Bundesgerichtshof
Beschl. v. 09.07.1985, Az.: VI ZR 18/84
Verurteilung zur Zahlung eines Schmerzensgeldes sowie gegen die Feststellung einer Haftung für zukünftige immaterielle Schäden aus einem Verkehrsunfall; Übereinstimmende Erledigungserklärung der Parteien; Untunlichkeit einer Teilkostenentscheidung bezüglich der einen Streitgenossen treffenden Kosten; Aussergerichtlicher Vergleich zwischen dem Kläger und einem Drittbeklagten; Führen eines Entlastungsbeweises hinsichtlich der richtigen Überwachung des Gehilfen im Zeitpunkt der Ausführung der Verrichtung; Halterhaftung mangels Vorliegens eines unabwendbaren Ereignisses
Bibliographie
- Gericht
- BGH
- Datum
- 09.07.1985
- Aktenzeichen
- VI ZR 18/84
- Entscheidungsform
- Beschluss
- Referenz
- WKRS 1985, 13044
- Entscheidungsname
- [keine Angabe]
- ECLI
- [keine Angabe]
Rechtsgrundlagen
Fundstellen
- VRS 69, 403
- ZfS 1986, 37
Redaktioneller Leitsatz
Die Pflicht des Geschäftsherrn zur Überwachung seiner Kraftfahrer darf keine zu hohen Anforderungen mitsichbringen.
Siehe hierzu VersR 1984, 67
Der VI. Zivilsenat des Bundesgerichtshofs hat
durch
den Vorsitzenden Richter Dr. Steffen und
die Richter Scheffen, Dr. Kullmann, Dr. Lepa und Dr. Schmitz
am 2. Juli 1985
beschlossen:
Tenor:
Die Kosten des zweiten Revisionsverfahrens - VI ZR 18/84 - werden wie folgt verteilt:
Von den Gerichtskosten tragen der Kläger 1/5, alle Beklagten als Gesamtschuldner 2/3 und die Beklagten zu 1 und 3 als Gesamtschuldner weitere 2/15.
Der Kläger trägt 1/3 der außergerichtlichen Kosten des Beklagten zu 2. Alle Beklagten tragen von den außergerichtlichen Kosten des Klägers als Gesamtschuldner 2/3, die Beklagten zu 1 und 3 als Gesamtschuldner weitere 2/15.
Im übrigen trägt jede Partei ihre außergerichtlichen Kosten selbst.

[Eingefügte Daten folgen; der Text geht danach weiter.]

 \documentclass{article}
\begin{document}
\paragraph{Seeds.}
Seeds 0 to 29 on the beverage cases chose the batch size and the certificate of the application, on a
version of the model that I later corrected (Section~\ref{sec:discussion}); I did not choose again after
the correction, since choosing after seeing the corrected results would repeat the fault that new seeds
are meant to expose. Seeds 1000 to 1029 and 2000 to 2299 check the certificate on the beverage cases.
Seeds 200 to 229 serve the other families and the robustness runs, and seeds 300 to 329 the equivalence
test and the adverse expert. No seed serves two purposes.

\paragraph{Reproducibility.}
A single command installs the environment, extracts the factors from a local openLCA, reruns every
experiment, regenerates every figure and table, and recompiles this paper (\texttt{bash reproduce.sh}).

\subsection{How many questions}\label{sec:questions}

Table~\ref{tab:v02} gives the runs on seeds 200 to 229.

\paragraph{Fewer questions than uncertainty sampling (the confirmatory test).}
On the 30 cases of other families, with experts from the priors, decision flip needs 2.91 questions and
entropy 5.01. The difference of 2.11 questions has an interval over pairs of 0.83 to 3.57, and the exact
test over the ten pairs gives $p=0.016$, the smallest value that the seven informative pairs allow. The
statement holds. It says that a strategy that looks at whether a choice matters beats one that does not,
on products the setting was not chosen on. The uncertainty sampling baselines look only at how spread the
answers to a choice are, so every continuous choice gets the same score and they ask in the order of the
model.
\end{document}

Die Entscheidung über die Kosten der weiteren Rechtszüge bleibt dem Berufungsgericht vorbehalten.
Gründe
I.
Der Kläger verlangte von den Beklagten Schadensersatz aus einem Verkehrsunfall vom 30.5.1975. Mit der Klage hat der Kläger einen Sachschaden von 6.705,78 DM, Verdienstausfall in Höhe von 250.977,10 DM für die Zeit vom 31.5.1975 bis 8.10.1973, ein angemessenes Schmerzensgeld und Feststellung der Ersatzpflicht der Beklagten für alle Zukunftsschäden begehrt. Das Landgericht hat dem Kläger ein Schmerzensgeld von 80.000 DM (abzüglich gezahlter 20.000 DM) und einen Teil seines Sachschadens zuerkannt. Den Anspruch auf Ersatz von Verdienstausfall hat es in Höhe von 126.580,75 DM abgewiesen. Im übrigen hat es die Klage dem Grunde nach zu 80 % für gerechtfertigt erklärt und hinsichtlich des Zukunftsschadens eine entsprechende Feststellung getroffen.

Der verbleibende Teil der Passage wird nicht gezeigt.